_Input data_
··········
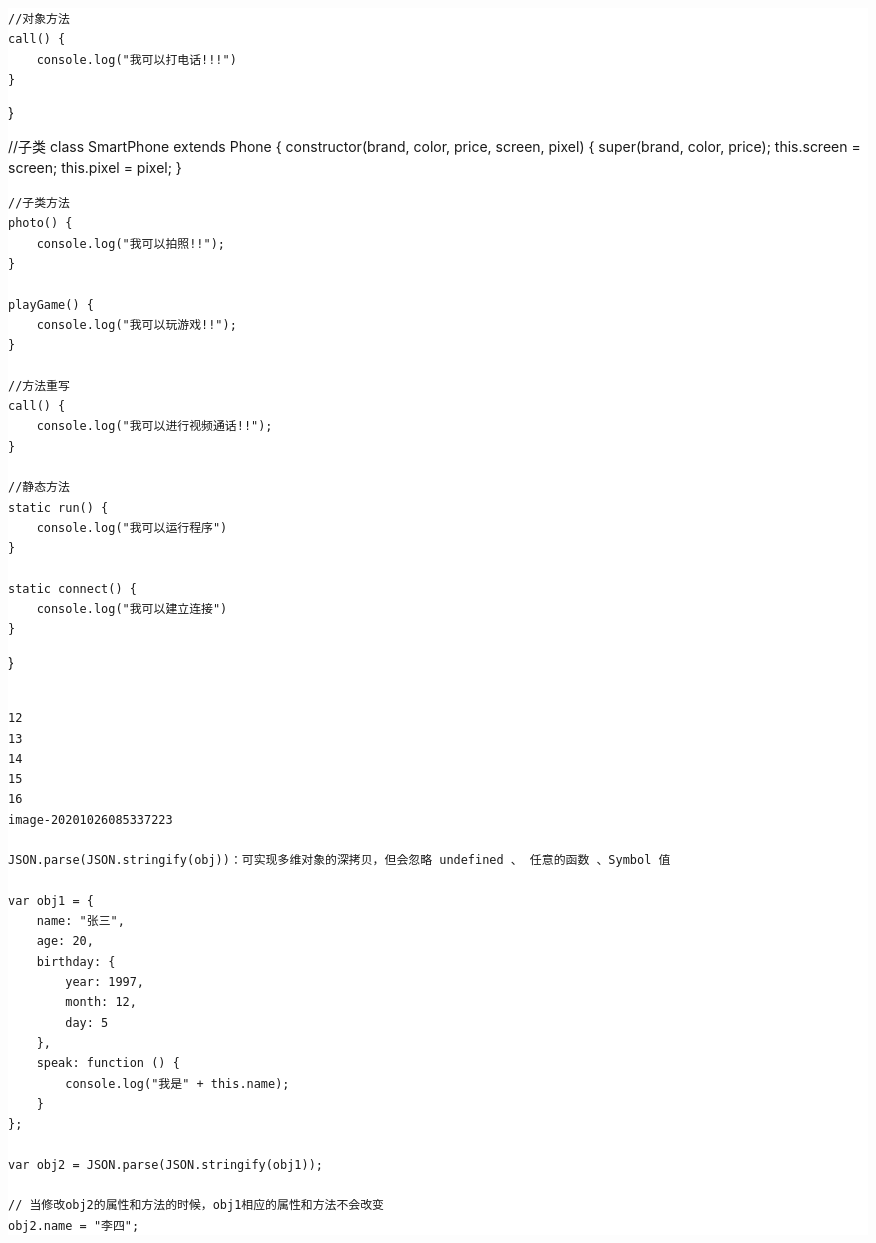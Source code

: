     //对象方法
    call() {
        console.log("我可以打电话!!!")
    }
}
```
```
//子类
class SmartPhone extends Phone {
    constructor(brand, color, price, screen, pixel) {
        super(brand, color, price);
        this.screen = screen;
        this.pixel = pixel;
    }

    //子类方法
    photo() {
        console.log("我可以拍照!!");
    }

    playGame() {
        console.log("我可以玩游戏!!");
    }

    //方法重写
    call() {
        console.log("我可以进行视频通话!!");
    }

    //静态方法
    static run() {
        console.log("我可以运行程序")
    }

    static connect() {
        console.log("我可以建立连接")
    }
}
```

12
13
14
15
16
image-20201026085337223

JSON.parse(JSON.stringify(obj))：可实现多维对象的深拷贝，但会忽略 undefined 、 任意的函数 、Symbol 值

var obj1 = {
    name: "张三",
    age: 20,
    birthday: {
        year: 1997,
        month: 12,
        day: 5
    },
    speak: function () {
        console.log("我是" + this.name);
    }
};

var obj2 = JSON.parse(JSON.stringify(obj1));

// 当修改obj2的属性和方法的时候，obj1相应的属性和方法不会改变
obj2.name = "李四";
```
··········
_Task item_
The job is to return the listing above exactly, minus its pictures.

_Result_
Source code

:     //对象方法
    call() {
        console.log("我可以打电话!!!")
    }
}
```
```
//子类
class SmartPhone extends Phone {
    constructor(brand, color, price, screen, pixel) {
        super(brand, color, price);
        this.screen = screen;
        this.pixel = pixel;
    }

    //子类方法
    photo() {
        console.log("我可以拍照!!");
    }

    playGame() {
        console.log("我可以玩游戏!!");
    }

    //方法重写
    call() {
        console.log("我可以进行视频通话!!");
    }

    //静态方法
    static run() {
        console.log("我可以运行程序")
    }

    static connect() {
        console.log("我可以建立连接")
    }
}
```

12
13
14
15
16
image-20201026085337223

JSON.parse(JSON.stringify(obj))：可实现多维对象的深拷贝，但会忽略 undefined 、 任意的函数 、Symbol 值

var obj1 = {
    name: "张三",
    age: 20,
    birthday: {
        year: 1997,
        month: 12,
        day: 5
    },
    speak: function () {
        console.log("我是" + this.name);
    }
};

var obj2 = JSON.parse(JSON.stringify(obj1));

// 当修改obj2的属性和方法的时候，obj1相应的属性和方法不会改变
obj2.name = "李四";
```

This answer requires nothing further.